# Very Concerning



## Locket (Jun 21, 2009)

Ugh, that sounds awful. Try calling local animal control and see what they can do/suggest.

As to being terrified about buying from a place unseen, can you ask your breeder if they can give you a local puppy buyers email/phone number, and you can contact them and ask them what they thought of the breeder's home?


----------



## kayfabulous6 (Nov 19, 2013)

Yes that is VERY concerning. Though I am very sorry the breeder turned out to be unfavorable I am very glad that you discovered this place was unfit. I agree, call animal control ASAP and demand that someone be sent out to investigate. I just hope that the AC dept near you is more helpful than the one in my town.. Ours is a joke. 

Let us know if you're able to get thru to them.


----------



## Chagall's mom (Jan 9, 2010)

_Ugh! _Hard to bear witness to something like that. Thanks for wanting to see it addressed. Your local Animal Control Officer would be a good starting point, I think. Also, you might take a look here to see alternatives for reporting your concerns. https://www.animallaw.info/topic/table-reporting-animal-cruelty-united-states

As for trusting in a breeder whose premises and dogs you are unable to visit, that for me would be a toughie.

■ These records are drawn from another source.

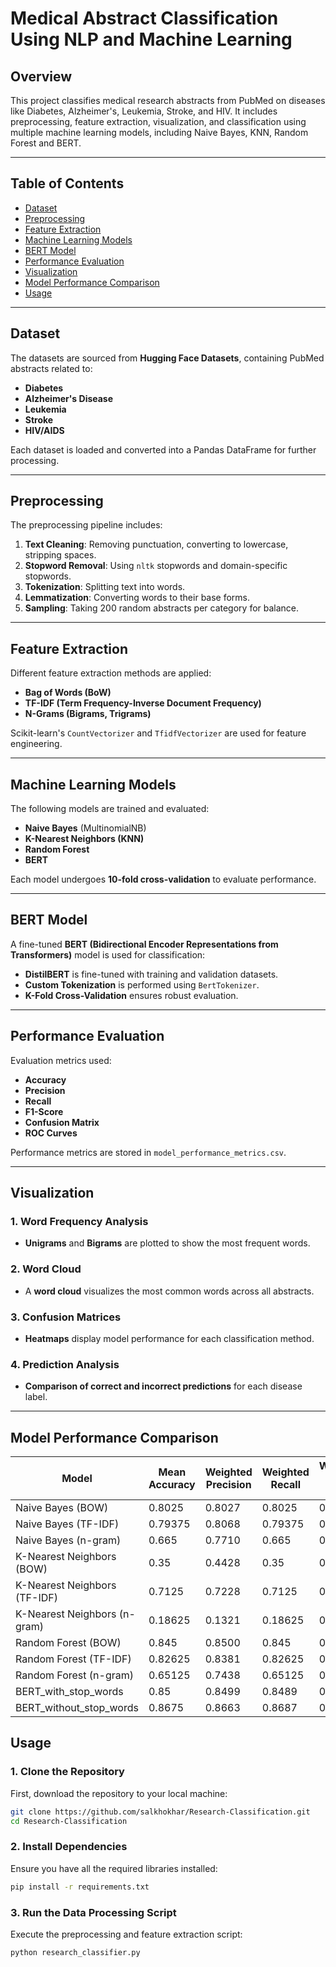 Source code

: # Medical Abstract Classification Using NLP and Machine Learning

## Overview

This project classifies medical research abstracts from PubMed on diseases like Diabetes, Alzheimer's, Leukemia, Stroke, and HIV. It includes preprocessing, feature extraction, visualization, and classification using multiple machine learning models, including Naive Bayes, KNN, Random Forest and BERT.

---

## Table of Contents

- [Dataset](#dataset)
- [Preprocessing](#preprocessing)
- [Feature Extraction](#feature-extraction)
- [Machine Learning Models](#machine-learning-models)
- [BERT Model](#bert-model)
- [Performance Evaluation](#performance-evaluation)
- [Visualization](#visualization)
- [Model Performance Comparison](#model-performance-comparison)
- [Usage](#usage)

---

## Dataset

The datasets are sourced from **Hugging Face Datasets**, containing PubMed abstracts related to:
- **Diabetes**
- **Alzheimer's Disease**
- **Leukemia**
- **Stroke**
- **HIV/AIDS**

Each dataset is loaded and converted into a Pandas DataFrame for further processing.

---

## Preprocessing

The preprocessing pipeline includes:
1. **Text Cleaning**: Removing punctuation, converting to lowercase, stripping spaces.
2. **Stopword Removal**: Using `nltk` stopwords and domain-specific stopwords.
3. **Tokenization**: Splitting text into words.
4. **Lemmatization**: Converting words to their base forms.
5. **Sampling**: Taking 200 random abstracts per category for balance.

---

## Feature Extraction

Different feature extraction methods are applied:
- **Bag of Words (BoW)**
- **TF-IDF (Term Frequency-Inverse Document Frequency)**
- **N-Grams (Bigrams, Trigrams)**

Scikit-learn's `CountVectorizer` and `TfidfVectorizer` are used for feature engineering.

---

## Machine Learning Models

The following models are trained and evaluated:
- **Naive Bayes** (MultinomialNB)
- **K-Nearest Neighbors (KNN)**
- **Random Forest**
- **BERT**

Each model undergoes **10-fold cross-validation** to evaluate performance.

---

## BERT Model

A fine-tuned **BERT (Bidirectional Encoder Representations from Transformers)** model is used for classification:
- **DistilBERT** is fine-tuned with training and validation datasets.
- **Custom Tokenization** is performed using `BertTokenizer`.
- **K-Fold Cross-Validation** ensures robust evaluation.

---

## Performance Evaluation

Evaluation metrics used:
- **Accuracy**
- **Precision**
- **Recall**
- **F1-Score**
- **Confusion Matrix**
- **ROC Curves**

Performance metrics are stored in `model_performance_metrics.csv`.

---

## Visualization

### 1. Word Frequency Analysis
- **Unigrams** and **Bigrams** are plotted to show the most frequent words.

### 2. Word Cloud
- A **word cloud** visualizes the most common words across all abstracts.

### 3. Confusion Matrices
- **Heatmaps** display model performance for each classification method.

### 4. Prediction Analysis
- **Comparison of correct and incorrect predictions** for each disease label.

---

## Model Performance Comparison

| Model                          | Mean Accuracy | Weighted Precision | Weighted Recall | Weighted F1-Score |
|--------------------------------|--------------|--------------------|----------------|------------------|
| Naive Bayes (BOW)             | 0.8025       | 0.8027             | 0.8025         | 0.8023           |
| Naive Bayes (TF-IDF)          | 0.79375      | 0.8068             | 0.79375        | 0.7952           |
| Naive Bayes (n-gram)          | 0.665        | 0.7710             | 0.665          | 0.6659           |
| K-Nearest Neighbors (BOW)     | 0.35         | 0.4428             | 0.35           | 0.3377           |
| K-Nearest Neighbors (TF-IDF)  | 0.7125       | 0.7228             | 0.7125         | 0.7089           |
| K-Nearest Neighbors (n-gram)  | 0.18625      | 0.1321             | 0.18625        | 0.1236           |
| Random Forest (BOW)           | 0.845        | 0.8500             | 0.845          | 0.8428           |
| Random Forest (TF-IDF)        | 0.82625      | 0.8381             | 0.82625        | 0.8253           |
| Random Forest (n-gram)        | 0.65125      | 0.7438             | 0.65125        | 0.6511           |
| BERT_with_stop_words          | 0.85         | 0.8499             | 0.8489         | 0.8447           |
| BERT_without_stop_words       | 0.8675       | 0.8663             | 0.8687         | 0.8637           |



## Usage

### 1. Clone the Repository

First, download the repository to your local machine:

```sh
git clone https://github.com/salkhokhar/Research-Classification.git
cd Research-Classification
```

### 2. Install Dependencies
Ensure you have all the required libraries installed:

```sh
pip install -r requirements.txt
```

### 3. Run the Data Processing Script
Execute the preprocessing and feature extraction script:

```sh
python research_classifier.py
```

I might contact the local/closest PCA Poodle Club in her area and inquire about her, perhaps also the PCA Breeder Referral contact, as well as ask her for references from buyers willing to speak with you. Can she Skype (or otherwise video chat) so that you get to see real time images of her place and poodles?


----------



## lily cd re (Jul 23, 2012)

You can also call the local SPCA. We had pit bulls on the other side of our fence that were inadequately sheltered, etc. Even though one of the dogs had charged at Lily and also tried to dig under my fence, I called (along with several other people) and an SPCA enforcement officer (think cop uniform and car, gun, the works) showed up and spent about an hour looking the place over and made recommendations that were followed up on. Even though I didn't like the dogs I was happy to see their husbandry improve.


----------



## peppersb (Jun 5, 2011)

Raysoflite said:


> Also, now I'm terrified to buy a poodle from anyone. My breeder is in Nevada and I'm in Chicago. I somewhat trust the breeder simply because she has all the credentials and merit of a good breeder, but now I'm completely freaked out!

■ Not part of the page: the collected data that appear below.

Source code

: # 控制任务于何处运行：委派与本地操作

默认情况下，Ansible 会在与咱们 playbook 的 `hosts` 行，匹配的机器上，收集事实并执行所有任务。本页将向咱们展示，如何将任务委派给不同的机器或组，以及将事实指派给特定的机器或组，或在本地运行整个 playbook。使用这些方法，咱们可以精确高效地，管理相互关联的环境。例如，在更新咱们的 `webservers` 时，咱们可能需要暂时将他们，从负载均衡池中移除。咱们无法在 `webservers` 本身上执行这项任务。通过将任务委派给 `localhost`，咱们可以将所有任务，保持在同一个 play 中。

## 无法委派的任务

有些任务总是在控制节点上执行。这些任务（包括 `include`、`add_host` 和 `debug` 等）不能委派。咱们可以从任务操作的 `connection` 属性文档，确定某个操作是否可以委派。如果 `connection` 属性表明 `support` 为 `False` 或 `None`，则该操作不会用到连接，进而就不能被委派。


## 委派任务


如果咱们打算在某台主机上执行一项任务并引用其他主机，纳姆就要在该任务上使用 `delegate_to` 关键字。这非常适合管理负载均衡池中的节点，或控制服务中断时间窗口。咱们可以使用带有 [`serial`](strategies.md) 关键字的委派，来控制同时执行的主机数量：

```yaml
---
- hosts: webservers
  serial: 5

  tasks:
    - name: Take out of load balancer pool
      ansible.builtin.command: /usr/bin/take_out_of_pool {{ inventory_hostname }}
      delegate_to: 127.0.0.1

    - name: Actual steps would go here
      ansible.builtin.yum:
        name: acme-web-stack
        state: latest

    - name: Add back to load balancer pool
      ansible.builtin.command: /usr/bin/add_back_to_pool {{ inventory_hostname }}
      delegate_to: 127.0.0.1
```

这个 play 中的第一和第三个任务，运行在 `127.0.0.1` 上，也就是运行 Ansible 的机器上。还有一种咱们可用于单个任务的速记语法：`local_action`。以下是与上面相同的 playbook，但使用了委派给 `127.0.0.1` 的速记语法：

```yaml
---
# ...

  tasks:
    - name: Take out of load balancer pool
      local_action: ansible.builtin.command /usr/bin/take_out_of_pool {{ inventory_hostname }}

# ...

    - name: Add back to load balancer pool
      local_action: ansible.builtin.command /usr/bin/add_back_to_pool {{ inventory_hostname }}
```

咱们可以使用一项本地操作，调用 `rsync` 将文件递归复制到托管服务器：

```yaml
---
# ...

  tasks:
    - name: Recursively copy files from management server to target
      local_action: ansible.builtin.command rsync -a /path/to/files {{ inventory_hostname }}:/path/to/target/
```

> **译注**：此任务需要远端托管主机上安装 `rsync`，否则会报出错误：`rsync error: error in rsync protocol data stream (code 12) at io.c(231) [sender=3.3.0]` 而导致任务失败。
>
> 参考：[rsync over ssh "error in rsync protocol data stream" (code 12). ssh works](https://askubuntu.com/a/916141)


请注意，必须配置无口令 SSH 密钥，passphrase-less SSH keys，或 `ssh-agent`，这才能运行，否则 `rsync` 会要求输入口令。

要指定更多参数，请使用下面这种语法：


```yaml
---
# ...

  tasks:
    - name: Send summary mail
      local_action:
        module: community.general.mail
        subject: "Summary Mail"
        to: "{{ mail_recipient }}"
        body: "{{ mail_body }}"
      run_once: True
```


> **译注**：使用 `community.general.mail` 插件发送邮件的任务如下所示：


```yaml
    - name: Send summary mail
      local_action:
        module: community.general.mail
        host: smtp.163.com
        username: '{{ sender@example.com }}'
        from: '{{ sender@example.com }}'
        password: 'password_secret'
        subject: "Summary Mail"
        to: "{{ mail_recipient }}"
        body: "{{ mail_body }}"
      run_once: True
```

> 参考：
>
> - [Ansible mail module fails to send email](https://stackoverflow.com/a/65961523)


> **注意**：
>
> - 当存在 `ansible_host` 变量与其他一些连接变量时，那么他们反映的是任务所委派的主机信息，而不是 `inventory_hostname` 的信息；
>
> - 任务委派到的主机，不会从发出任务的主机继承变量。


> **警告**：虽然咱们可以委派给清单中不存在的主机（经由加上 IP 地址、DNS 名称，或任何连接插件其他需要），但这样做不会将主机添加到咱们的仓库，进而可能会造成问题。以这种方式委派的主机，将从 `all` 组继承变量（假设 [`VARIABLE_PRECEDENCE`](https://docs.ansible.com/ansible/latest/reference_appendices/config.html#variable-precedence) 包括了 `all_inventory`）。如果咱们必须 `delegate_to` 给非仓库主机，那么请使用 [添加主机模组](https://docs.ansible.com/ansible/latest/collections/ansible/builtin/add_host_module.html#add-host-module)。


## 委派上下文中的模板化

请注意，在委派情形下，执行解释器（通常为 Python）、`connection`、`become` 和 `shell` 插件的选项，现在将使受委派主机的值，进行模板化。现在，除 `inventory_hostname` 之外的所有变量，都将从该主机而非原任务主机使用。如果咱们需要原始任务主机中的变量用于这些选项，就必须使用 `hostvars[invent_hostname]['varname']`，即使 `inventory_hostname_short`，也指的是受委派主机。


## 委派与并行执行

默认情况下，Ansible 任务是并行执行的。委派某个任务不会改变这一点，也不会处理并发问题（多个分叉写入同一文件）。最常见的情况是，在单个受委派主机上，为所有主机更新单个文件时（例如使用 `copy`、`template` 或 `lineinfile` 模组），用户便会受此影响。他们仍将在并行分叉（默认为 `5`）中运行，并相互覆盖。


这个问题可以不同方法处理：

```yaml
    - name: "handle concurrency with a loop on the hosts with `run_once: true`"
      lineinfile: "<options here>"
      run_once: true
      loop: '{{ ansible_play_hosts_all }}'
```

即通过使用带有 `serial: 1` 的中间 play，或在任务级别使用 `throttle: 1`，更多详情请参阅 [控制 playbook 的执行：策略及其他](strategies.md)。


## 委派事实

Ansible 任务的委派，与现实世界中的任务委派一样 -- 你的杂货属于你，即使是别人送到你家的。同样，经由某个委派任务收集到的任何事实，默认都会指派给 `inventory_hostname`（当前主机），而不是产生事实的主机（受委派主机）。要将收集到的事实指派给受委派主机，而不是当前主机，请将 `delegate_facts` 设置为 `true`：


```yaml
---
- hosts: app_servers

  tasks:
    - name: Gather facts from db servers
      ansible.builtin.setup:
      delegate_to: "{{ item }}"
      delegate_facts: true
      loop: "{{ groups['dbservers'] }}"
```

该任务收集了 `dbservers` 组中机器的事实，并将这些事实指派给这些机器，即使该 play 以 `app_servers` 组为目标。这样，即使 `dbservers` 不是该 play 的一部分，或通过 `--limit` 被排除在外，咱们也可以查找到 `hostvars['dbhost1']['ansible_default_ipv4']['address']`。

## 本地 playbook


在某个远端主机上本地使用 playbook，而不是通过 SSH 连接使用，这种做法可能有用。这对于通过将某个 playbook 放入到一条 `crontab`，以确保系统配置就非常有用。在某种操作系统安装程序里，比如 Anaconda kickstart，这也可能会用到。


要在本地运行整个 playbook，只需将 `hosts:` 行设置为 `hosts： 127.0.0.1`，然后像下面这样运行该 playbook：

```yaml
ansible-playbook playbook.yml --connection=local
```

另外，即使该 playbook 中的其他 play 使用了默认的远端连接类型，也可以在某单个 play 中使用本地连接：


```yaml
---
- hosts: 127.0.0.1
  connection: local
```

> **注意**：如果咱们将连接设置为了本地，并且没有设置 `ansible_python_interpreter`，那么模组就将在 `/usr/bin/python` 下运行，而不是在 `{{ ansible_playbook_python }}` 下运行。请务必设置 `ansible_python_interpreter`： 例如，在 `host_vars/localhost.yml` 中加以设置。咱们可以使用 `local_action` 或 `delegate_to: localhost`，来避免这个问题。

I have heard far too many stories about breeders with too many dogs who are pumping out pets for the pet market and not giving the breeding dogs the care, comfort and love that they deserve. The two saddest poodles I ever met belonged to breeders -- the look in their eyes just broke my heart. I would never buy from a breeder without first meeting the breeder, seeing where the dogs live, seeing where the puppies will be raised, asking a lot of questions about how they will be raised and meeting the mother dog. 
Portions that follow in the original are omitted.